(Records from a data collection)
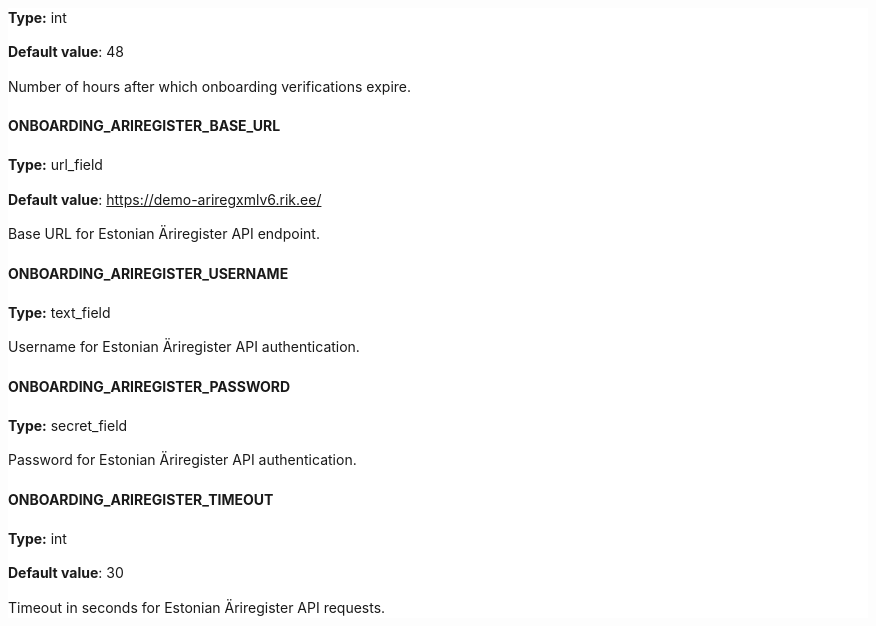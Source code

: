 **Type:** int

**Default value**: 48

Number of hours after which onboarding verifications expire.

#### ONBOARDING_ARIREGISTER_BASE_URL

**Type:** url_field

**Default value**: https://demo-ariregxmlv6.rik.ee/

Base URL for Estonian Äriregister API endpoint.

#### ONBOARDING_ARIREGISTER_USERNAME

**Type:** text_field

Username for Estonian Äriregister API authentication.

#### ONBOARDING_ARIREGISTER_PASSWORD

**Type:** secret_field

Password for Estonian Äriregister API authentication.

#### ONBOARDING_ARIREGISTER_TIMEOUT

**Type:** int

**Default value**: 30

Timeout in seconds for Estonian Äriregister API requests.


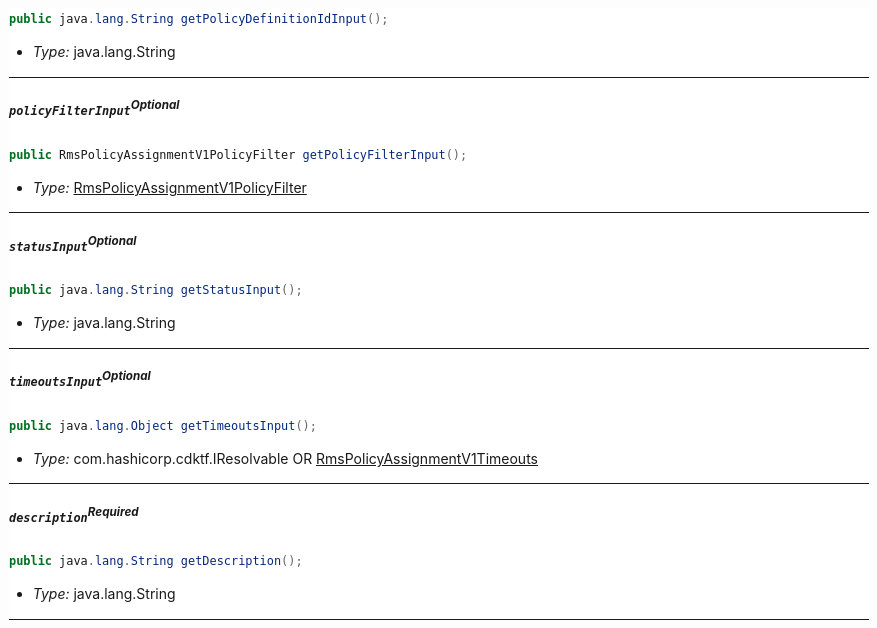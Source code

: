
```java
public java.lang.String getPolicyDefinitionIdInput();
```

- *Type:* java.lang.String

---

##### `policyFilterInput`<sup>Optional</sup> <a name="policyFilterInput" id="@cdktf/provider-opentelekomcloud.rmsPolicyAssignmentV1.RmsPolicyAssignmentV1.property.policyFilterInput"></a>

```java
public RmsPolicyAssignmentV1PolicyFilter getPolicyFilterInput();
```

- *Type:* <a href="#@cdktf/provider-opentelekomcloud.rmsPolicyAssignmentV1.RmsPolicyAssignmentV1PolicyFilter">RmsPolicyAssignmentV1PolicyFilter</a>

---

##### `statusInput`<sup>Optional</sup> <a name="statusInput" id="@cdktf/provider-opentelekomcloud.rmsPolicyAssignmentV1.RmsPolicyAssignmentV1.property.statusInput"></a>

```java
public java.lang.String getStatusInput();
```

- *Type:* java.lang.String

---

##### `timeoutsInput`<sup>Optional</sup> <a name="timeoutsInput" id="@cdktf/provider-opentelekomcloud.rmsPolicyAssignmentV1.RmsPolicyAssignmentV1.property.timeoutsInput"></a>

```java
public java.lang.Object getTimeoutsInput();
```

- *Type:* com.hashicorp.cdktf.IResolvable OR <a href="#@cdktf/provider-opentelekomcloud.rmsPolicyAssignmentV1.RmsPolicyAssignmentV1Timeouts">RmsPolicyAssignmentV1Timeouts</a>

---

##### `description`<sup>Required</sup> <a name="description" id="@cdktf/provider-opentelekomcloud.rmsPolicyAssignmentV1.RmsPolicyAssignmentV1.property.description"></a>

```java
public java.lang.String getDescription();
```

- *Type:* java.lang.String

---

What this task involves:
Each line holding the word "public" must be pulled from the records.

Result for this exercise:
public java.lang.String getPolicyDefinitionIdInput();
public RmsPolicyAssignmentV1PolicyFilter getPolicyFilterInput();
public java.lang.String getStatusInput();
public java.lang.Object getTimeoutsInput();
public java.lang.String getDescription();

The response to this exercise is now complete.